WHAT IS BEING ASKED: From the records, pick out and copy each line containing "spinning".

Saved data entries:

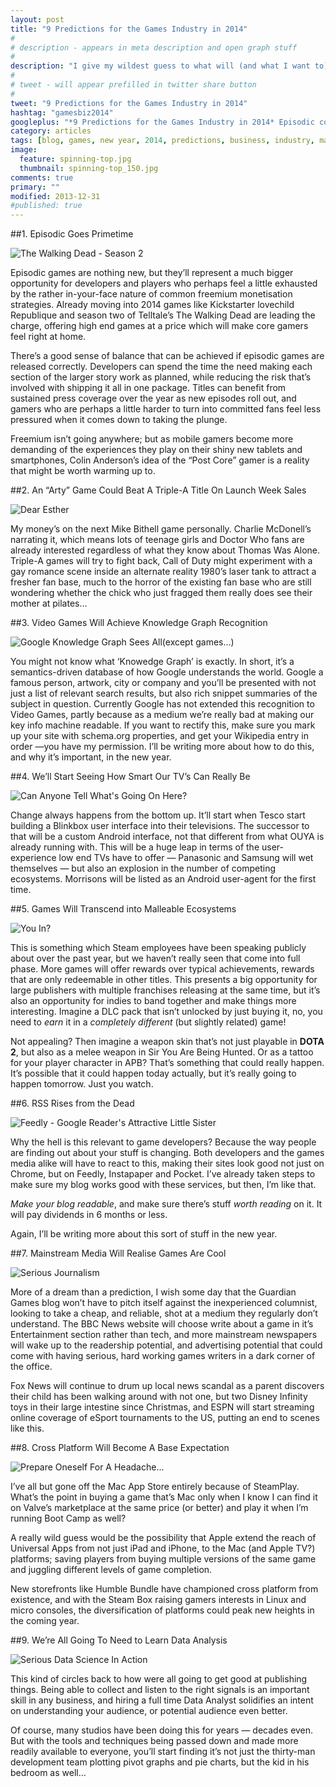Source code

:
 ```yaml
---
layout: post
title: "9 Predictions for the Games Industry in 2014"
#
# description - appears in meta description and open graph stuff
#
description: "I give my wildest guess to what will (and what I want to) happen to trends in the games industry in 2014."
#
# tweet - will appear prefilled in twitter share button
#
tweet: "9 Predictions for the Games Industry in 2014"
hashtag: "gamesbiz2014"
googleplus: "*9 Predictions for the Games Industry in 2014* Episodic content, long form marketing, crappy smart TVs and more..."
category: articles
tags: [blog, games, new year, 2014, predictions, business, industry, marketing]
image:
  feature: spinning-top.jpg
  thumbnail: spinning-top_150.jpg
comments: true
primary: ""
modified: 2013-12-31
#published: true
---
```


##1. Episodic Goes Primetime

![The Walking Dead - Season 2](http://www.telltalegames.com/walkingdead/resources/img2/screen-zombiefight-684.jpg)

Episodic games are nothing new, but they’ll represent a much bigger opportunity for developers and players who perhaps feel a little exhausted by the rather in-your-face nature of common freemium monetisation strategies. Already moving into 2014 games like Kickstarter lovechild Republique and season two of Telltale’s The Walking Dead are leading the charge, offering high end games at a price which will make core gamers feel right at home.

There’s a good sense of balance that can be achieved if episodic games are released correctly. Developers can spend the time the need making each section of the larger story work as planned, while reducing the risk that’s involved with shipping it all in one package. Titles can benefit from sustained press coverage over the year as new episodes roll out, and gamers who are perhaps a little harder to turn into committed fans feel less pressured when it comes down to taking the plunge.

Freemium isn’t going anywhere; but as mobile gamers become more demanding of the experiences they play on their shiny new tablets and smartphones, Colin Anderson’s idea of the “Post Core” gamer is a reality that might be worth warming up to.

##2. An “Arty” Game Could Beat A Triple-A Title On Launch Week Sales

![Dear Esther](http://img.gawkerassets.com/img/18j0vep19k3dnjpg/ku-xlarge.jpg)

My money’s on the next Mike Bithell game personally. Charlie McDonell’s narrating it, which means lots of teenage girls and Doctor Who fans are already interested regardless of what they know about Thomas Was Alone. Triple-A games will try to fight back, Call of Duty might experiment with a gay romance scene inside an alternate reality 1980’s laser tank to attract a fresher fan base, much to the horror of the existing fan base who are still wondering whether the chick who just fragged them really does see their mother at pilates…

##3. Video Games Will Achieve Knowledge Graph Recognition

![Google Knowledge Graph Sees All(except games...)](http://www.digitaltrends.com/wp-content/uploads/2012/05/knowldge-graph.jpg)

You might not know what ‘Knowedge Graph’ is exactly. In short, it’s a semantics-driven database of how Google understands the world. Google a famous person, artwork, city or company and you’ll be presented with not just a list of relevant search results, but also rich snippet summaries of the subject in question. Currently Google has not extended this recognition to Video Games, partly because as a medium we’re really bad at making our key info machine readable. If you want to rectify this, make sure you mark up your site with schema.org properties, and get your Wikipedia entry in order —you have my permission. I’ll be writing more about how to do this, and why it’s important, in the new year.

##4. We’ll Start Seeing How Smart Our TV’s Can Really Be

![Can Anyone Tell What's Going On Here?](http://www.samsung.com/us/2012-smart-tv/img/intro-smartHubTV.png)

Change always happens from the bottom up. It’ll start when Tesco start building a Blinkbox user interface into their televisions. The successor to that will be a custom Android interface, not that different from what OUYA is already running with. This will be a huge leap in terms of the user-experience low end TVs have to offer — Panasonic and Samsung will wet themselves — but also an explosion in the number of competing ecosystems. Morrisons will be listed as an Android user-agent for the first time.

##5. Games Will Transcend into Malleable Ecosystems

![You In?](http://www.telltalegames.com/pokernight2/resources/img/players.jpg)

This is something which Steam employees have been speaking publicly about over the past year, but we haven’t really seen that come into full phase. More games will offer rewards over typical achievements, rewards that are only redeemable in other titles. This presents a big opportunity for large publishers with multiple franchises releasing at the same time, but it’s also an opportunity for indies to band together and make things more interesting. Imagine a DLC pack that isn’t unlocked by just buying it, no, you need to *earn* it in a *completely different* (but slightly related) game!

Not appealing? Then imagine a weapon skin that’s not just playable in **DOTA 2**, but also as a melee weapon in Sir You Are Being Hunted. Or as a tattoo for your player character in APB? That’s something that could really happen. It’s possible that it could happen today actually, but it’s really going to happen tomorrow. Just you watch.

##6. RSS Rises from the Dead

![Feedly - Google Reader's Attractive Little Sister](http://phandroid.s3.amazonaws.com/wp-content/uploads/2013/04/feedly-update-640x521.png)

Why the hell is this relevant to game developers? Because the way people are finding out about your stuff is changing. Both developers and the games media alike will have to react to this, making their sites look good not just on Chrome, but on Feedly, Instapaper and Pocket. I’ve already taken steps to make sure my blog works good with these services, but then, I’m like that.

*Make your blog readable*, and make sure there’s stuff *worth reading* on it. It will pay dividends in 6 months or less.

Again, I’ll be writing more about this sort of stuff in the new year.

##7. Mainstream Media Will Realise Games Are Cool

![Serious Journalism](https://lh5.googleusercontent.com/-AmPhytTSyuU/Urec1GkxplI/AAAAAAAAJWc/K6pgmsfJJXI/anchorman2.jpg)

More of a dream than a prediction, I wish some day that the Guardian Games blog won’t have to pitch itself against the inexperienced columnist, looking to take a cheap, and reliable, shot at a medium they regularly don’t understand. The BBC News website will choose write about a game in it’s Entertainment section rather than tech, and more mainstream newspapers will wake up to the readership potential, and advertising potential that could come with having serious, hard working games writers in a dark corner of the office.

Fox News will continue to drum up local news scandal as a parent discovers their child has been walking around with not one, but two Disney Infinity toys in their large intestine since Christmas, and ESPN will start streaming online coverage of eSport tournaments to the US, putting an end to scenes like this.

##8. Cross Platform Will Become A Base Expectation

![Prepare Oneself For A Headache...](http://farm9.staticflickr.com/8429/7755469546_61f6d51490_b.jpg)

I’ve all but gone off the Mac App Store entirely because of SteamPlay. What’s the point in buying a game that’s Mac only when I know I can find it on Valve’s marketplace at the same price (or better) and play it when I’m running Boot Camp as well?

A really wild guess would be the possibility that Apple extend the reach of Universal Apps from not just iPad and iPhone, to the Mac (and Apple TV?) platforms; saving players from buying multiple versions of the same game and juggling different levels of game completion.

New storefronts like Humble Bundle have championed cross platform from existence, and with the Steam Box raising gamers interests in Linux and micro consoles, the diversification of platforms could peak new heights in the coming year.

##9. We’re All Going To Need to Learn Data Analysis

![Serious Data Science In Action](http://farm9.staticflickr.com/8067/8231530613_fd7b278e74_b.jpg)

This kind of circles back to how were all going to get good at publishing things. Being able to collect and listen to the right signals is an important skill in any business, and hiring a full time Data Analyst solidifies an intent on understanding your audience, or potential audience even better.

Of course, many studios have been doing this for years — decades even. But with the tools and techniques being passed down and made more readily available to everyone, you’ll start finding it’s not just the thirty-man development team plotting pivot graphs and pie charts, but the kid in his bedroom as well…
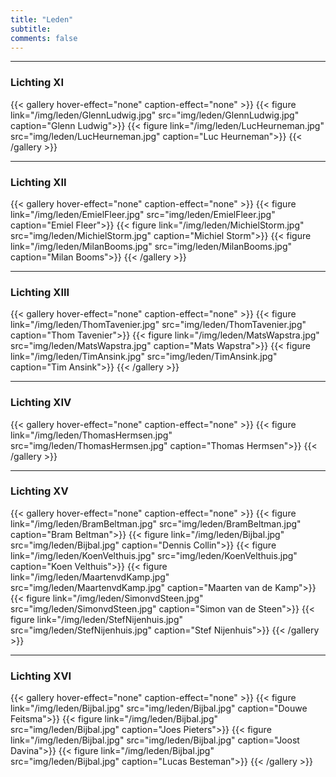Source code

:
 ```yaml
---
title: "Leden"
subtitle: 
comments: false
---
```


---
### Lichting XI
{{< gallery hover-effect="none" caption-effect="none" >}}
{{< figure link="/img/leden/GlennLudwig.jpg" src="img/leden/GlennLudwig.jpg" caption="Glenn Ludwig">}}
{{< figure link="/img/leden/LucHeurneman.jpg" src="img/leden/LucHeurneman.jpg" caption="Luc Heurneman">}}
{{< /gallery >}}

---
### Lichting XII
{{< gallery hover-effect="none" caption-effect="none" >}}
{{< figure link="/img/leden/EmielFleer.jpg" src="img/leden/EmielFleer.jpg" caption="Emiel Fleer">}}
{{< figure link="/img/leden/MichielStorm.jpg" src="img/leden/MichielStorm.jpg" caption="Michiel Storm">}}
{{< figure link="/img/leden/MilanBooms.jpg" src="img/leden/MilanBooms.jpg" caption="Milan Booms">}}
{{< /gallery >}}

---
### Lichting XIII
{{< gallery hover-effect="none" caption-effect="none" >}}
{{< figure link="/img/leden/ThomTavenier.jpg" src="img/leden/ThomTavenier.jpg" caption="Thom Tavenier">}}
{{< figure link="/img/leden/MatsWapstra.jpg" src="img/leden/MatsWapstra.jpg" caption="Mats Wapstra">}}
{{< figure link="/img/leden/TimAnsink.jpg" src="img/leden/TimAnsink.jpg" caption="Tim Ansink">}}
{{< /gallery >}}

---
### Lichting XIV
{{< gallery hover-effect="none" caption-effect="none" >}}
{{< figure link="/img/leden/ThomasHermsen.jpg" src="img/leden/ThomasHermsen.jpg" caption="Thomas Hermsen">}}
{{< /gallery >}}

---
### Lichting XV
{{< gallery hover-effect="none" caption-effect="none" >}}
{{< figure link="/img/leden/BramBeltman.jpg" src="img/leden/BramBeltman.jpg" caption="Bram Beltman">}}
{{< figure link="/img/leden/Bijbal.jpg" src="img/leden/Bijbal.jpg" caption="Dennis Collin">}}
{{< figure link="/img/leden/KoenVelthuis.jpg" src="img/leden/KoenVelthuis.jpg" caption="Koen Velthuis">}}
{{< figure link="/img/leden/MaartenvdKamp.jpg" src="img/leden/MaartenvdKamp.jpg" caption="Maarten van de Kamp">}}
{{< figure link="/img/leden/SimonvdSteen.jpg" src="img/leden/SimonvdSteen.jpg" caption="Simon van de Steen">}}
{{< figure link="/img/leden/StefNijenhuis.jpg" src="img/leden/StefNijenhuis.jpg" caption="Stef Nijenhuis">}}
{{< /gallery >}}

---
### Lichting XVI
{{< gallery hover-effect="none" caption-effect="none" >}}
{{< figure link="/img/leden/Bijbal.jpg" src="img/leden/Bijbal.jpg" caption="Douwe Feitsma">}}
{{< figure link="/img/leden/Bijbal.jpg" src="img/leden/Bijbal.jpg" caption="Joes Pieters">}}
{{< figure link="/img/leden/Bijbal.jpg" src="img/leden/Bijbal.jpg" caption="Joost Davina">}}
{{< figure link="/img/leden/Bijbal.jpg" src="img/leden/Bijbal.jpg" caption="Lucas Besteman">}}
{{< /gallery >}}
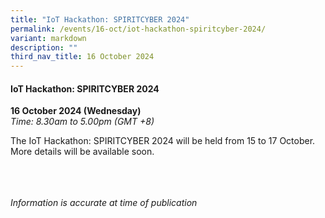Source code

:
 ```yaml
---
title: "IoT Hackathon: SPIRITCYBER 2024"
permalink: /events/16-oct/iot-hackathon-spiritcyber-2024/
variant: markdown
description: ""
third_nav_title: 16 October 2024
---
```

#### **IoT Hackathon: SPIRITCYBER 2024**

**16 October 2024 (Wednesday)**  
*Time: 8.30am to 5.00pm (GMT +8)*

The IoT Hackathon: SPIRITCYBER 2024 will be held from 15 to 17 October. More details will be available soon.

<br><br><br>
*Information is accurate at time of publication*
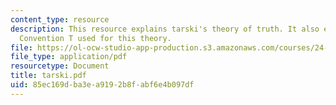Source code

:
 ```yaml
---
content_type: resource
description: This resource explains tarski's theory of truth. It also explains the
  Convention T used for this theory.
file: https://ol-ocw-studio-app-production.s3.amazonaws.com/courses/24-242-logic-ii-spring-2004/85ec169dba3ea9192b8fabf6e4b097df_tarski.pdf
file_type: application/pdf
resourcetype: Document
title: tarski.pdf
uid: 85ec169d-ba3e-a919-2b8f-abf6e4b097df
---
```


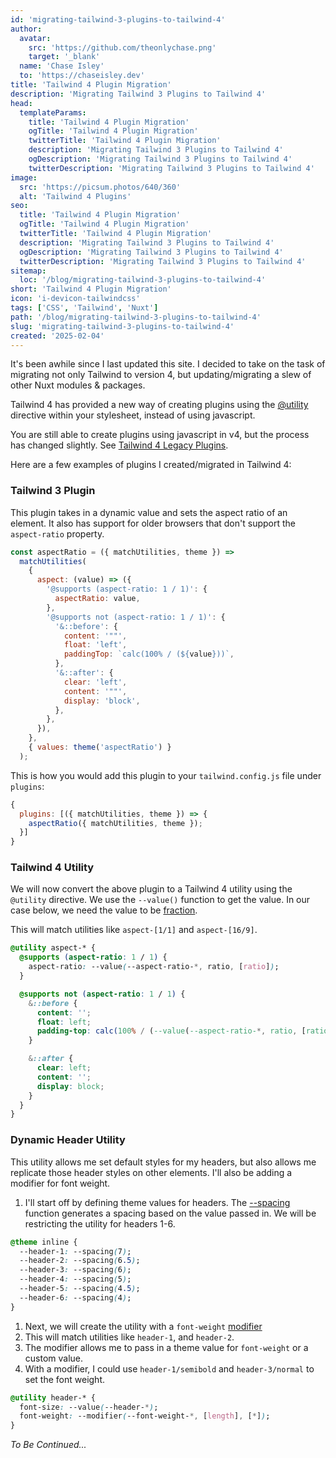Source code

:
 ```yaml
---
id: 'migrating-tailwind-3-plugins-to-tailwind-4'
author: 
  avatar:
    src: 'https://github.com/theonlychase.png'
    target: '_blank'
  name: 'Chase Isley'
  to: 'https://chaseisley.dev'
title: 'Tailwind 4 Plugin Migration'
description: 'Migrating Tailwind 3 Plugins to Tailwind 4'
head:
  templateParams:
    title: 'Tailwind 4 Plugin Migration'
    ogTitle: 'Tailwind 4 Plugin Migration'
    twitterTitle: 'Tailwind 4 Plugin Migration'
    description: 'Migrating Tailwind 3 Plugins to Tailwind 4'
    ogDescription: 'Migrating Tailwind 3 Plugins to Tailwind 4'
    twitterDescription: 'Migrating Tailwind 3 Plugins to Tailwind 4'
image:
  src: 'https://picsum.photos/640/360'
  alt: 'Tailwind 4 Plugins'
seo: 
  title: 'Tailwind 4 Plugin Migration'
  ogTitle: 'Tailwind 4 Plugin Migration'
  twitterTitle: 'Tailwind 4 Plugin Migration'
  description: 'Migrating Tailwind 3 Plugins to Tailwind 4'
  ogDescription: 'Migrating Tailwind 3 Plugins to Tailwind 4'
  twitterDescription: 'Migrating Tailwind 3 Plugins to Tailwind 4'
sitemap:
  loc: '/blog/migrating-tailwind-3-plugins-to-tailwind-4'
short: 'Tailwind 4 Plugin Migration'
icon: 'i-devicon-tailwindcss'
tags: ['CSS', 'Tailwind', 'Nuxt']
path: '/blog/migrating-tailwind-3-plugins-to-tailwind-4'
slug: 'migrating-tailwind-3-plugins-to-tailwind-4'
created: '2025-02-04'
---
```


It's been awhile since I last updated this site. I decided to take on the task of
migrating not only Tailwind to version 4, but updating/migrating a slew of other 
Nuxt modules & packages.

Tailwind 4 has provided a new way of creating plugins using the <a href="https://tailwindcss.com/docs/adding-custom-styles#adding-custom-utilities" target="_blank">@utility</a> directive within your stylesheet, instead of using javascript.

You are still able to create plugins using javascript in v4, but the process has changed slightly. See <a href="https://tailwindcss.com/docs/functions-and-directives#plugin-directive" target="_blank">Tailwind 4 Legacy Plugins</a>.

Here are a few examples of plugins I created/migrated in Tailwind 4:

### Tailwind 3 Plugin
This plugin takes in a dynamic value and sets the aspect ratio of an element. It also has support for older browsers that don't support the `aspect-ratio` property.

```js [aspect-ratio.plugin.js] meta-info=val
const aspectRatio = ({ matchUtilities, theme }) =>
  matchUtilities(
    {
      aspect: (value) => ({
        '@supports (aspect-ratio: 1 / 1)': {
          aspectRatio: value,
        },
        '@supports not (aspect-ratio: 1 / 1)': {
          '&::before': {
            content: '""',
            float: 'left',
            paddingTop: `calc(100% / (${value}))`,
          },
          '&::after': {
            clear: 'left',
            content: '""',
            display: 'block',
          },
        },
      }),
    },
    { values: theme('aspectRatio') }
  );
```

This is how you would add this plugin to your `tailwind.config.js` file under `plugins`:

```js [tailwind.config.js] meta-info=val
{
  plugins: [({ matchUtilities, theme }) => {
    aspectRatio({ matchUtilities, theme });
  }]
}
```

### Tailwind 4 Utility
We will now convert the above plugin to a Tailwind 4 utility using the `@utility` directive. We use the `--value()` function to get the value. 
In our case below, we need the value to be <a href="https://tailwindcss.com/docs/adding-custom-styles#fractions" target="_blank">fraction</a>.

This will match utilities like `aspect-[1/1]` and `aspect-[16/9]`. 

```css [styles.css] meta-info=val
@utility aspect-* {
  @supports (aspect-ratio: 1 / 1) {
    aspect-ratio: --value(--aspect-ratio-*, ratio, [ratio]);
  }

  @supports not (aspect-ratio: 1 / 1) {
    &::before {
      content: '';
      float: left;
      padding-top: calc(100% / (--value(--aspect-ratio-*, ratio, [ratio])));
    }

    &::after {
      clear: left;
      content: '';
      display: block;
    }
  }
}
```

### Dynamic Header Utility
This utility allows me set default styles for my headers, but also allows me replicate those header styles on other elements. I'll also be adding a modifier for font weight.

1. I'll start off by defining theme values for headers. The <a href="https://tailwindcss.com/docs/functions-and-directives#spacing-function" target="_blank">--spacing</a> function generates a spacing based on the value passed in. We will be restricting the utility for headers 1-6.
```css [styles.css] meta-info=val
@theme inline {
  --header-1: --spacing(7);
  --header-2: --spacing(6.5);
  --header-3: --spacing(6);
  --header-4: --spacing(5);
  --header-5: --spacing(4.5);
  --header-6: --spacing(4);
}
```
1. Next, we will create the utility with a `font-weight` <a href="https://tailwindcss.com/docs/adding-custom-styles#modifiers" target="_blank">modifier</a>
2. This will match utilities like `header-1`, and `header-2`.
3. The modifier allows me to pass in a theme value for `font-weight` or a custom value.
4. With a modifier, I could use `header-1/semibold` and `header-3/normal` to set the font weight.
```css [styles.css] meta-info=val
@utility header-* {
  font-size: --value(--header-*);
  font-weight: --modifier(--font-weight-*, [length], [*]);
}
```

*To Be Continued...*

WRITTEN SOLUTION:
  feature: spinning-top.jpg
  thumbnail: spinning-top_150.jpg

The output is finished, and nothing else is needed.